Une bonne politique économique tient compte selon nous de plusieurs impératifs. La fiscalité doit servir un projet de justice sociale et de réduction des inégalités, ainsi que de stimulation de la croissance par une augmentation du pouvoir d'achat et le soutien à la consommation. La politique budgétaire est à nos yeux un instrument au service de la collectivité : or, le budget 2001 tel qu'il se dessine s'inscrit dans la continuité des précédents, et reste marqué par le maintien d'une structure de rigueur (croissance de 0,3 % seulement de la dépense publique de l'Etat alors que la croissance du PNB attendue serait de 3,5 %).
La baisse des impôts n'est pas appelée à devenir la priorité première pour la gauche. En matière fiscale, l'annonce des propositions d'allégements d'impôts faites à la fin du mois d'août comporte des éléments favorables, alors que d'autres mesures nous semblent moins urgentes. Ainsi l'allégement de charges sur les bas salaires est-il une bonne façon de rendre du pouvoir d'achat aux couches salariées modestes. En revanche la baisse de l'impôt sur le revenu s'imposait avec moins d'évidence qu'une réforme de la taxe intérieure sur les produits pétroliers, à l'heure où se dessine un troisième choc pétrolier depuis longtemps prévisible et dont les conséquences se font sentir pour une immense majorité de Français au quotidien. La baisse des impôts n'est pas appelée à devenir la priorité première pour la gauche.

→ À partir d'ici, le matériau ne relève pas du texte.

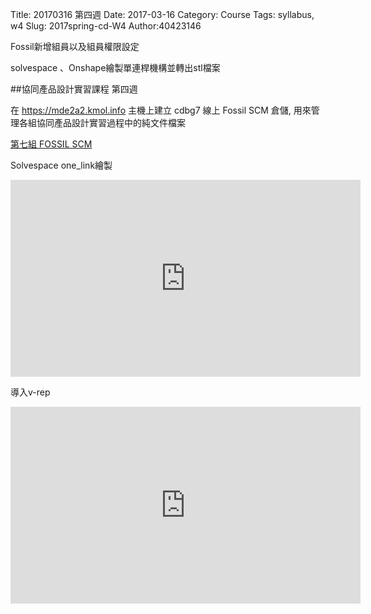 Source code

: Title: 20170316 第四週
Date: 2017-03-16
Category: Course
Tags: syllabus, w4
Slug: 2017spring-cd-W4
Author:40423146

Fossil新增組員以及組員權限設定

solvespace 、Onshape繪製單連桿機構並轉出stl檔案

<!-- PELICAN_END_SUMMARY -->

##協同產品設計實習課程 第四週

在 https://mde2a2.kmol.info 主機上建立 cdbg7 線上 Fossil SCM 倉儲, 用來管理各組協同產品設計實習過程中的純文件檔案

<a href="https://mde2a2.kmol.info/cdag7/home">第七組 FOSSIL SCM</a>

Solvespace one_link繪製


<iframe width="560" height="315" src="https://www.youtube.com/embed/q_CyzrqMEPw" frameborder="0" allowfullscreen></iframe>

導入v-rep


<iframe width="560" height="315" src="https://www.youtube.com/embed/9UxPvOS89yw" frameborder="0" allowfullscreen></iframe> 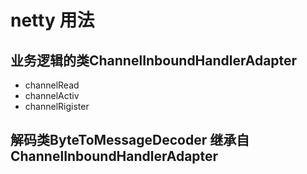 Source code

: # netty 用法

## 业务逻辑的类ChannelInboundHandlerAdapter    
- channelRead  
- channelActiv  
- channelRigister  
## 解码类ByteToMessageDecoder 继承自 ChannelInboundHandlerAdapter  
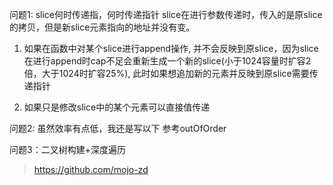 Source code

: 问题1: slice何时传递指，何时传递指针
slice在进行参数传递时，传入的是原slice的拷贝，但是新slice元素指向的地址并没有变。

1. 如果在函数中对某个slice进行append操作, 
并不会反映到原slice，因为slice在进行append时cap不足会重新生成一个新的slice(小于1024容量时扩容2倍，大于1024时扩容25%),
此时如果想追加新的元素并反映到原slice需要传递指针

2. 如果只是修改slice中的某个元素可以直接值传递

问题2: 虽然效率有点低，我还是写以下
参考outOfOrder

问题3：二叉树构建+深度遍历

> https://github.com/mojo-zd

La moitié des Français ne paient pas l'impôt sur le revenu, et ces derniers ne sont donc pas concernés par la baisse annoncée. En outre, la diabolisation de l'impôt est le plus sûr moyen d'induire l'Etat modeste, le démantèlement du service public et des politiques sociales. C'est pourquoi une réforme fiscale d'ensemble est nécessaire. A terme, il faut rénover l'impôt sur le revenu, qui a mal vieilli, et aller vers une simplification et une spécialisation de la fiscalité par niveau de collectivité.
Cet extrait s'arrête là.